DIRECTIONS FOR THIS TASK: Gather all lines from the material that contain the word "default".
====== DATA EXTRACT ======
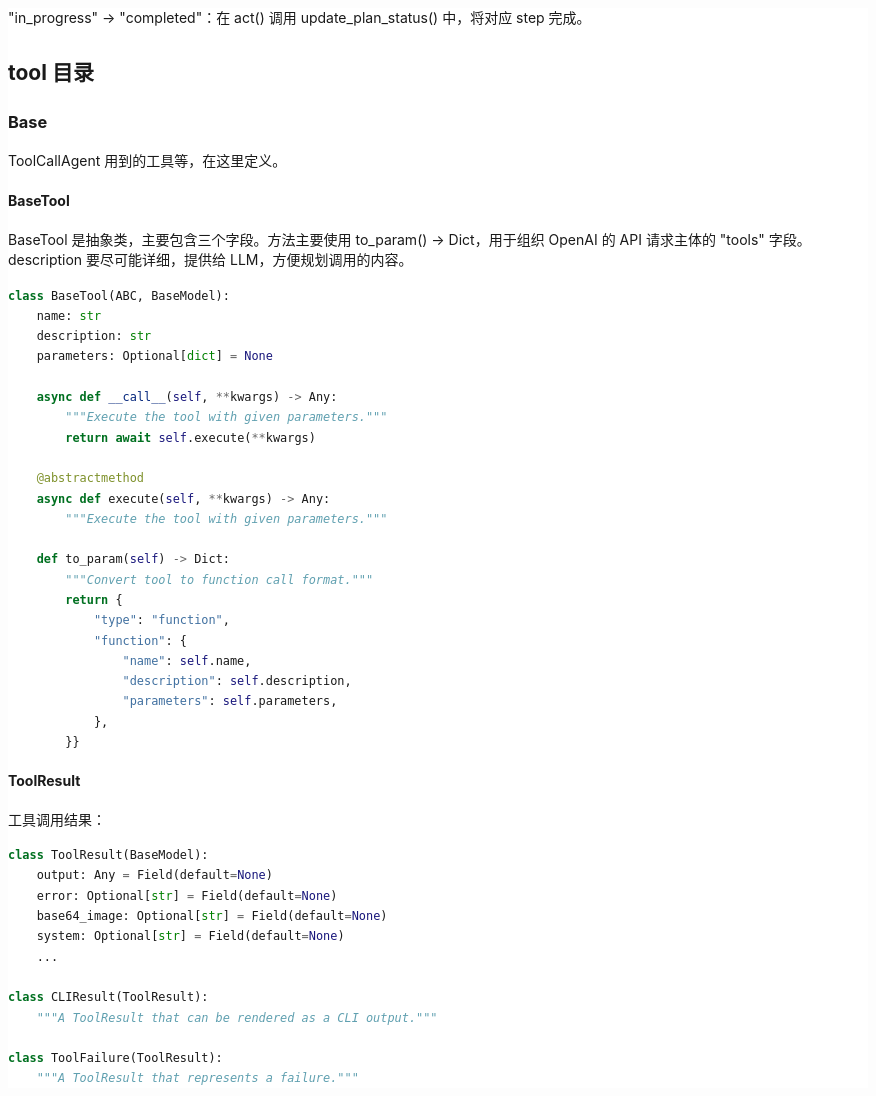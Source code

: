 "in_progress" -> "completed"：在 act() 调用 update_plan_status() 中，将对应 step 完成。

## tool 目录

### Base

ToolCallAgent 用到的工具等，在这里定义。

#### BaseTool

BaseTool 是抽象类，主要包含三个字段。方法主要使用 to_param() -> Dict，用于组织 OpenAI 的 API 请求主体的 "tools" 字段。description 要尽可能详细，提供给 LLM，方便规划调用的内容。

```py
class BaseTool(ABC, BaseModel):
    name: str
    description: str
    parameters: Optional[dict] = None

    async def __call__(self, **kwargs) -> Any:
        """Execute the tool with given parameters."""
        return await self.execute(**kwargs)

    @abstractmethod
    async def execute(self, **kwargs) -> Any:
        """Execute the tool with given parameters."""

    def to_param(self) -> Dict:
        """Convert tool to function call format."""
        return {
            "type": "function",
            "function": {
                "name": self.name,
                "description": self.description,
                "parameters": self.parameters,
            },
        }}
```

#### ToolResult

工具调用结果：

```py
class ToolResult(BaseModel):
    output: Any = Field(default=None)
    error: Optional[str] = Field(default=None)
    base64_image: Optional[str] = Field(default=None)
    system: Optional[str] = Field(default=None)
    ...

class CLIResult(ToolResult):
    """A ToolResult that can be rendered as a CLI output."""

class ToolFailure(ToolResult):
    """A ToolResult that represents a failure."""
```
======
OUTPUT OF THE TASK:
    output: Any = Field(default=None)
    error: Optional[str] = Field(default=None)
    base64_image: Optional[str] = Field(default=None)
    system: Optional[str] = Field(default=None)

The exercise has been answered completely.